To do — Only the lines of the data below from the one with "- [ ] Tuna Sushi" through the one with "- [ ] Red Boy" are wanted. Repeat them exactly.

Data shown —

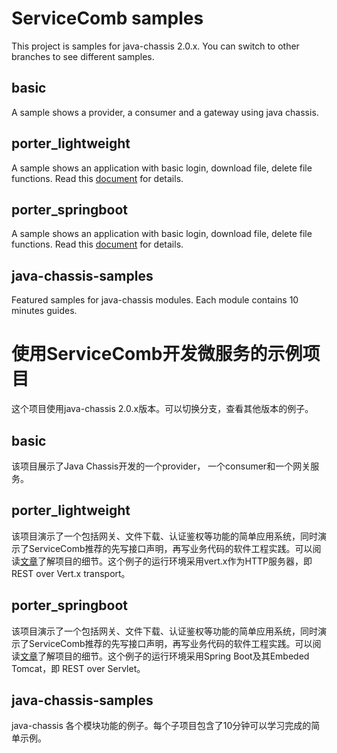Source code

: # ServiceComb samples

This project is samples for java-chassis 2.0.x. You can switch to other branches to see different samples.

## basic
A sample shows a provider, a consumer and a gateway using java chassis. 

## porter_lightweight
A sample shows an application with basic login, download file, delete file functions. Read this [document](https://docs.servicecomb.io/java-chassis/zh_CN/featured-topics/application-porter/) for details.

## porter_springboot
A sample shows an application with basic login, download file, delete file functions. Read this [document](https://docs.servicecomb.io/java-chassis/zh_CN/featured-topics/application-porter/) for details.

## java-chassis-samples
Featured samples for java-chassis modules. Each module contains 10 minutes guides.

# 使用ServiceComb开发微服务的示例项目

这个项目使用java-chassis 2.0.x版本。可以切换分支，查看其他版本的例子。

## basic
该项目展示了Java Chassis开发的一个provider， 一个consumer和一个网关服务。 

## porter_lightweight
该项目演示了一个包括网关、文件下载、认证鉴权等功能的简单应用系统，同时演示了ServiceComb推荐的先写接口声明，再写业务代码的软件工程实践。可以阅读[文章](https://docs.servicecomb.io/java-chassis/zh_CN/featured-topics/application-porter/)了解项目的细节。这个例子的运行环境采用vert.x作为HTTP服务器，即 REST
over Vert.x transport。

## porter_springboot
该项目演示了一个包括网关、文件下载、认证鉴权等功能的简单应用系统，同时演示了ServiceComb推荐的先写接口声明，再写业务代码的软件工程实践。可以阅读[文章](https://docs.servicecomb.io/java-chassis/zh_CN/featured-topics/application-porter/)了解项目的细节。这个例子的运行环境采用Spring Boot及其Embeded Tomcat，即
REST over Servlet。

## java-chassis-samples
java-chassis 各个模块功能的例子。每个子项目包含了10分钟可以学习完成的简单示例。
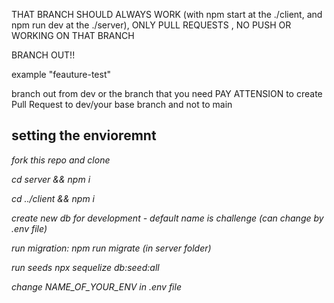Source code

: THAT BRANCH SHOULD ALWAYS WORK (with npm start at the ./client, and npm run dev at the ./server), ONLY PULL REQUESTS , NO PUSH OR WORKING ON THAT BRANCH


BRANCH OUT!!

example 
"feauture-test"

branch out from dev or the branch that you need
PAY ATTENSION to create Pull Request to dev/your base branch and not to main


## setting the envioremnt

_fork this repo and clone_

_cd server && npm i_

_cd ../client && npm i_

_create new db for development - default name is challenge (can change by .env file)_

_run migration: npm run migrate (in server folder)_

_run seeds npx sequelize db:seed:all_

_change NAME_OF_YOUR_ENV in .env file_
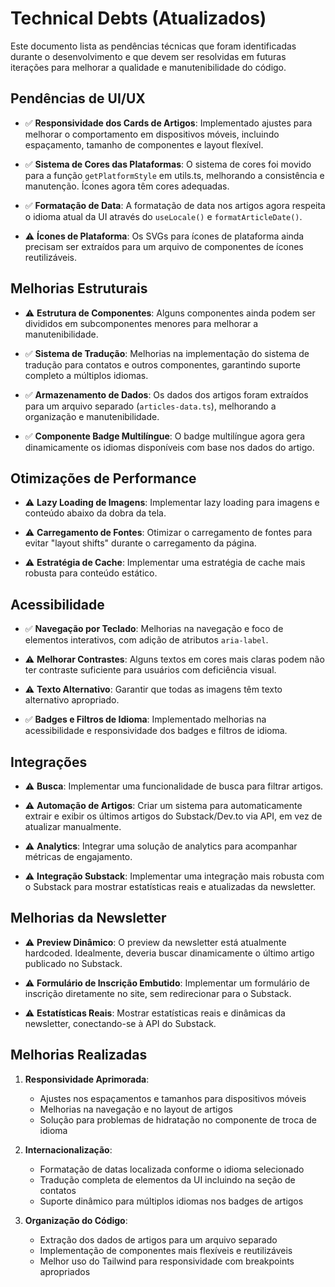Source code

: # Technical Debts (Atualizados)

Este documento lista as pendências técnicas que foram identificadas durante o desenvolvimento e que devem ser resolvidas em futuras iterações para melhorar a qualidade e manutenibilidade do código.

## Pendências de UI/UX

- ✅ **Responsividade dos Cards de Artigos**: Implementado ajustes para melhorar o comportamento em dispositivos móveis, incluindo espaçamento, tamanho de componentes e layout flexível.

- ✅ **Sistema de Cores das Plataformas**: O sistema de cores foi movido para a função `getPlatformStyle` em utils.ts, melhorando a consistência e manutenção. Ícones agora têm cores adequadas.

- ✅ **Formatação de Data**: A formatação de data nos artigos agora respeita o idioma atual da UI através do `useLocale()` e `formatArticleDate()`.

- ⚠️ **Ícones de Plataforma**: Os SVGs para ícones de plataforma ainda precisam ser extraídos para um arquivo de componentes de ícones reutilizáveis.

## Melhorias Estruturais

- ⚠️ **Estrutura de Componentes**: Alguns componentes ainda podem ser divididos em subcomponentes menores para melhorar a manutenibilidade.

- ✅ **Sistema de Tradução**: Melhorias na implementação do sistema de tradução para contatos e outros componentes, garantindo suporte completo a múltiplos idiomas.

- ✅ **Armazenamento de Dados**: Os dados dos artigos foram extraídos para um arquivo separado (`articles-data.ts`), melhorando a organização e manutenibilidade.

- ✅ **Componente Badge Multilíngue**: O badge multilíngue agora gera dinamicamente os idiomas disponíveis com base nos dados do artigo.

## Otimizações de Performance

- ⚠️ **Lazy Loading de Imagens**: Implementar lazy loading para imagens e conteúdo abaixo da dobra da tela.

- ⚠️ **Carregamento de Fontes**: Otimizar o carregamento de fontes para evitar "layout shifts" durante o carregamento da página.

- ⚠️ **Estratégia de Cache**: Implementar uma estratégia de cache mais robusta para conteúdo estático.

## Acessibilidade

- ✅ **Navegação por Teclado**: Melhorias na navegação e foco de elementos interativos, com adição de atributos `aria-label`.

- ⚠️ **Melhorar Contrastes**: Alguns textos em cores mais claras podem não ter contraste suficiente para usuários com deficiência visual.

- ⚠️ **Texto Alternativo**: Garantir que todas as imagens têm texto alternativo apropriado.

- ✅ **Badges e Filtros de Idioma**: Implementado melhorias na acessibilidade e responsividade dos badges e filtros de idioma.

## Integrações

- ⚠️ **Busca**: Implementar uma funcionalidade de busca para filtrar artigos.

- ⚠️ **Automação de Artigos**: Criar um sistema para automaticamente extrair e exibir os últimos artigos do Substack/Dev.to via API, em vez de atualizar manualmente.

- ⚠️ **Analytics**: Integrar uma solução de analytics para acompanhar métricas de engajamento.

- ⚠️ **Integração Substack**: Implementar uma integração mais robusta com o Substack para mostrar estatísticas reais e atualizadas da newsletter.

## Melhorias da Newsletter

- ⚠️ **Preview Dinâmico**: O preview da newsletter está atualmente hardcoded. Idealmente, deveria buscar dinamicamente o último artigo publicado no Substack.

- ⚠️ **Formulário de Inscrição Embutido**: Implementar um formulário de inscrição diretamente no site, sem redirecionar para o Substack.

- ⚠️ **Estatísticas Reais**: Mostrar estatísticas reais e dinâmicas da newsletter, conectando-se à API do Substack.

## Melhorias Realizadas

1. **Responsividade Aprimorada**: 
   - Ajustes nos espaçamentos e tamanhos para dispositivos móveis
   - Melhorias na navegação e no layout de artigos
   - Solução para problemas de hidratação no componente de troca de idioma

2. **Internacionalização**:
   - Formatação de datas localizada conforme o idioma selecionado
   - Tradução completa de elementos da UI incluindo na seção de contatos
   - Suporte dinâmico para múltiplos idiomas nos badges de artigos

3. **Organização do Código**:
   - Extração dos dados de artigos para um arquivo separado
   - Implementação de componentes mais flexíveis e reutilizáveis
   - Melhor uso do Tailwind para responsividade com breakpoints apropriados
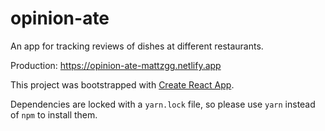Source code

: # opinion-ate

An app for tracking reviews of dishes at different restaurants.

Production: <https://opinion-ate-mattzgg.netlify.app>

This project was bootstrapped with
[Create React App](https://github.com/facebook/create-react-app).

Dependencies are locked with a `yarn.lock` file, so please use `yarn` instead
of `npm` to install them.
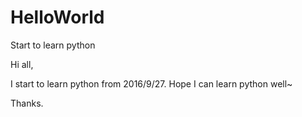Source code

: # HelloWorld
Start to learn python

Hi all,

I start to learn python from 2016/9/27. Hope I can learn python well~

Thanks.
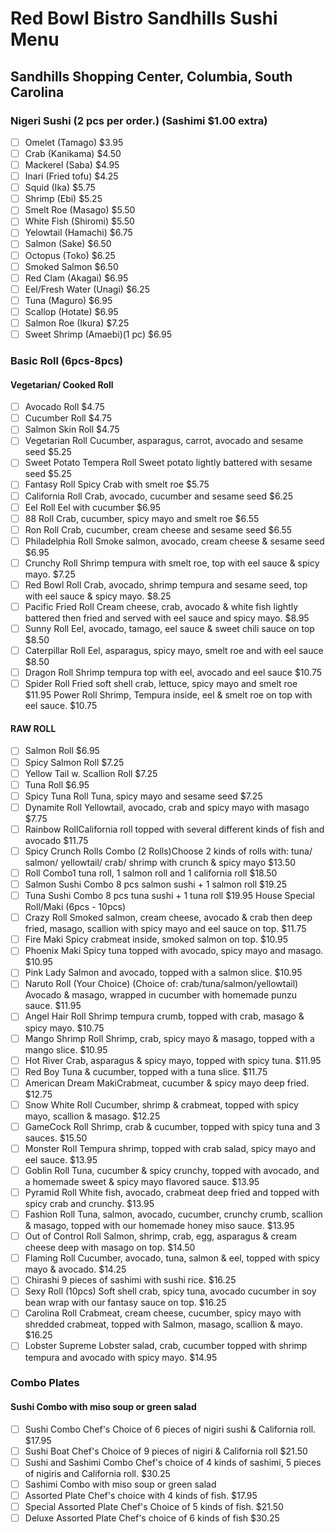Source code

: # Red Bowl Bistro Sandhills Sushi Menu

## Sandhills Shopping Center, Columbia, South Carolina 

### Nigeri Sushi (2 pcs per order.) (Sashimi $1.00 extra)

- [ ] Omelet (Tamago) $3.95
- [ ] Crab (Kanikama) $4.50
- [ ] Mackerel (Saba) $4.95
- [ ] Inari (Fried tofu) $4.25
- [ ] Squid (Ika) $5.75
- [ ] Shrimp (Ebi) $5.25
- [ ] Smelt Roe (Masago) $5.50
- [ ] White Fish (Shiromi) $5.50
- [ ] Yelowtail (Hamachi) $6.75
- [ ] Salmon (Sake) $6.50
- [ ] Octopus (Toko) $6.25
- [ ] Smoked Salmon $6.50
- [ ] Red Clam (Akagai) $6.95
- [ ] Eel/Fresh Water (Unagi) $6.25
- [ ] Tuna (Maguro) $6.95
- [ ] Scallop (Hotate) $6.95
- [ ] Salmon Roe (Ikura) $7.25
- [ ] Sweet Shrimp (Amaebi)(1 pc) $6.95

### Basic Roll (6pcs-8pcs)

#### Vegetarian/ Cooked Roll

- [ ] Avocado Roll $4.75
- [ ] Cucumber Roll $4.75
- [ ] Salmon Skin Roll $4.75
- [ ] Vegetarian Roll Cucumber, asparagus, carrot, avocado and sesame seed $5.25
- [ ] Sweet Potato Tempera Roll Sweet potato lightly battered with sesame seed $5.25
- [ ] Fantasy Roll Spicy Crab with smelt roe $5.75
- [ ] California Roll Crab, avocado, cucumber and sesame seed $6.25
- [ ] Eel Roll Eel with cucumber $6.95
- [ ] 88 Roll Crab, cucumber, spicy mayo and smelt roe $6.55
- [ ] Ron Roll Crab, cucumber, cream cheese and sesame seed $6.55
- [ ] Philadelphia Roll Smoke salmon, avocado, cream cheese & sesame seed $6.95
- [ ] Crunchy Roll Shrimp tempura with smelt roe, top with eel sauce & spicy mayo. $7.25
- [ ] Red Bowl Roll Crab, avocado, shrimp tempura and sesame seed, top with eel sauce & spicy mayo. $8.25
- [ ] Pacific Fried Roll Cream cheese, crab, avocado & white fish lightly battered then fried and served with eel sauce and spicy mayo. $8.95
- [ ] Sunny Roll Eel, avocado, tamago, eel sauce & sweet chili sauce on top $8.50
- [ ] Caterpillar Roll Eel, asparagus, spicy mayo, smelt roe and with eel sauce $8.50
- [ ] Dragon Roll Shrimp tempura top with eel, avocado and eel sauce $10.75
- [ ] Spider Roll Fried soft shell crab, lettuce, spicy mayo and smelt roe $11.95
  Power Roll Shrimp, Tempura inside, eel & smelt roe on top with eel sauce. $10.75

#### RAW ROLL

- [ ] Salmon Roll $6.95
- [ ] Spicy Salmon Roll $7.25
- [ ] Yellow Tail w. Scallion Roll $7.25
- [ ] Tuna Roll $6.95
- [ ] Spicy Tuna Roll Tuna, spicy mayo and sesame seed $7.25
- [ ] Dynamite Roll Yellowtail, avocado, crab and spicy mayo with masago $7.75
- [ ] Rainbow RollCalifornia roll topped with several different kinds of fish and avocado $11.75
- [ ] Spicy Crunch Rolls Combo (2 Rolls)Choose 2 kinds of rolls with: tuna/ salmon/ yellowtail/ crab/ shrimp with crunch & spicy mayo $13.50
- [ ] Roll Combo1 tuna roll, 1 salmon roll and 1 california roll $18.50
- [ ] Salmon Sushi Combo 8 pcs salmon sushi + 1 salmon roll $19.25 
- [ ] Tuna Sushi Combo 8 pcs tuna sushi + 1 tuna roll $19.95
House Special Roll/Maki (6pcs - 10pcs)
- [ ] Crazy Roll Smoked salmon, cream cheese, avocado & crab then deep fried, masago, scallion with spicy mayo and eel sauce on top. $11.75
- [ ] Fire Maki Spicy crabmeat inside, smoked salmon on top. $10.95
- [ ] Phoenix Maki Spicy tuna topped with avocado, spicy mayo and masago. $10.95
- [ ] Pink Lady Salmon and avocado, topped with a salmon slice. $10.95
- [ ] Naruto Roll (Your Choice) (Choice of: crab/tuna/salmon/yellowtail) Avocado & masago, wrapped in cucumber with homemade punzu sauce. $11.95
- [ ] Angel Hair Roll Shrimp tempura crumb, topped with crab, masago & spicy mayo. $10.75
- [ ] Mango Shrimp Roll Shrimp, crab, spicy mayo & masago, topped with a mango slice. $10.95
- [ ] Hot River Crab, asparagus & spicy mayo, topped with spicy tuna. $11.95
- [ ] Red Boy Tuna & cucumber, topped with a tuna slice. $11.75
- [ ] American Dream MakiCrabmeat, cucumber & spicy mayo deep fried. $12.75
- [ ] Snow White Roll Cucumber, shrimp & crabmeat, topped with spicy mayo, scallion & masago. $12.25
- [ ] GameCock Roll Shrimp, crab & cucumber, topped with spicy tuna and 3 sauces. $15.50
- [ ] Monster Roll Tempura shrimp, topped with crab salad, spicy mayo and eel sauce. $13.95
- [ ] Goblin Roll Tuna, cucumber & spicy crunchy, topped with avocado, and a homemade sweet & spicy mayo flavored sauce. $13.95
- [ ] Pyramid Roll White fish, avocado, crabmeat deep fried and topped with spicy crab and crunchy. $13.95
- [ ] Fashion Roll Tuna, salmon, avocado, cucumber, crunchy crumb, scallion & masago, topped with our homemade honey miso sauce. $13.95
- [ ] Out of Control Roll Salmon, shrimp, crab, egg, asparagus & cream cheese deep with masago on top. $14.50
- [ ] Flaming Roll Cucumber, avocado, tuna, salmon & eel, topped with spicy mayo & avocado. $14.25
- [ ] Chirashi 9 pieces of sashimi with sushi rice. $16.25
- [ ] Sexy Roll (10pcs) Soft shell crab, spicy tuna, avocado cucumber in soy bean wrap with our fantasy sauce on top. $16.25
- [ ] Carolina Roll Crabmeat, cream cheese, cucumber, spicy mayo with shredded crabmeat, topped with Salmon, masago, scallion & mayo. $16.25
- [ ] Lobster Supreme Lobster salad, crab, cucumber topped with shrimp tempura and avocado with spicy mayo. $14.95

### Combo Plates

#### Sushi Combo with miso soup or green salad
- [ ] Sushi Combo Chef's Choice of 6 pieces of nigiri sushi & California roll. $17.95
- [ ] Sushi Boat Chef's Choice of 9 pieces of nigiri & California roll $21.50
- [ ] Sushi and Sashimi Combo Chef's choice of 4 kinds of sashimi, 5 pieces of nigiris and California roll. $30.25
- [ ] Sashimi Combo with miso soup or green salad
- [ ] Assorted Plate Chef's choice with 4 kinds of fish. $17.95
- [ ] Special Assorted Plate Chef's Choice of 5 kinds of fish. $21.50
- [ ] Deluxe Assorted Plate Chef's choice of 6 kinds of fish $30.25 
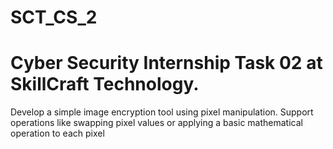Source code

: # SCT_CS_2
# Cyber Security Internship Task 02 at SkillCraft Technology.

Develop a simple image encryption tool using pixel manipulation. Support operations like swapping pixel values or applying a basic mathematical operation to each pixel
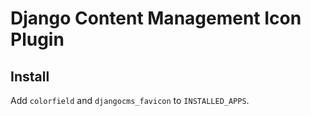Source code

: # Django Content Management Icon Plugin

## Install

Add `colorfield` and `djangocms_favicon` to `INSTALLED_APPS`.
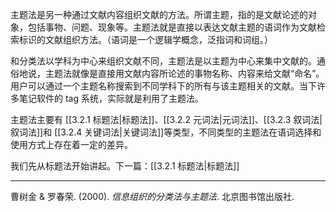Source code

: 主题法是另一种通过文献内容组织文献的方法。所谓主题，指的是文献论述的对象，包括事物、问题、现象等。主题法就是直接以表达文献主题的语词作为文献检索标识的文献组织方法。（语词是一个逻辑学概念，泛指词和词组。）

和分类法以学科为中心来组织文献不同，主题法是以主题为中心来集中文献的。通俗地说，主题法就像是直接用文献内容所论述的事物名称、内容来给文献“命名”。用户可以通过一个主题名称搜索到不同学科下的所有与该主题相关的文献。当下许多笔记软件的 tag 系统，实际就是利用了主题法。

主题法主要有 [[3.2.1 标题法|标题法]]、[[3.2.2 元词法|元词法]]、[[3.2.3 叙词法|叙词法]]和 [[3.2.4 关键词法|关键词法]]等类型，不同类型的主题法在语词选择和使用方式上存在着一定的差异。

我们先从标题法开始讲起。下一篇：[[3.2.1 标题法|标题法]]

---
曹树金 & 罗春荣. (2000). _信息组织的分类法与主题法_. 北京图书馆出版社.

Solution to the problem —
- [ ] Tuna Sushi Combo 8 pcs tuna sushi + 1 tuna roll $19.95
House Special Roll/Maki (6pcs - 10pcs)
- [ ] Crazy Roll Smoked salmon, cream cheese, avocado & crab then deep fried, masago, scallion with spicy mayo and eel sauce on top. $11.75
- [ ] Fire Maki Spicy crabmeat inside, smoked salmon on top. $10.95
- [ ] Phoenix Maki Spicy tuna topped with avocado, spicy mayo and masago. $10.95
- [ ] Pink Lady Salmon and avocado, topped with a salmon slice. $10.95
- [ ] Naruto Roll (Your Choice) (Choice of: crab/tuna/salmon/yellowtail) Avocado & masago, wrapped in cucumber with homemade punzu sauce. $11.95
- [ ] Angel Hair Roll Shrimp tempura crumb, topped with crab, masago & spicy mayo. $10.75
- [ ] Mango Shrimp Roll Shrimp, crab, spicy mayo & masago, topped with a mango slice. $10.95
- [ ] Hot River Crab, asparagus & spicy mayo, topped with spicy tuna. $11.95
- [ ] Red Boy Tuna & cucumber, topped with a tuna slice. $11.75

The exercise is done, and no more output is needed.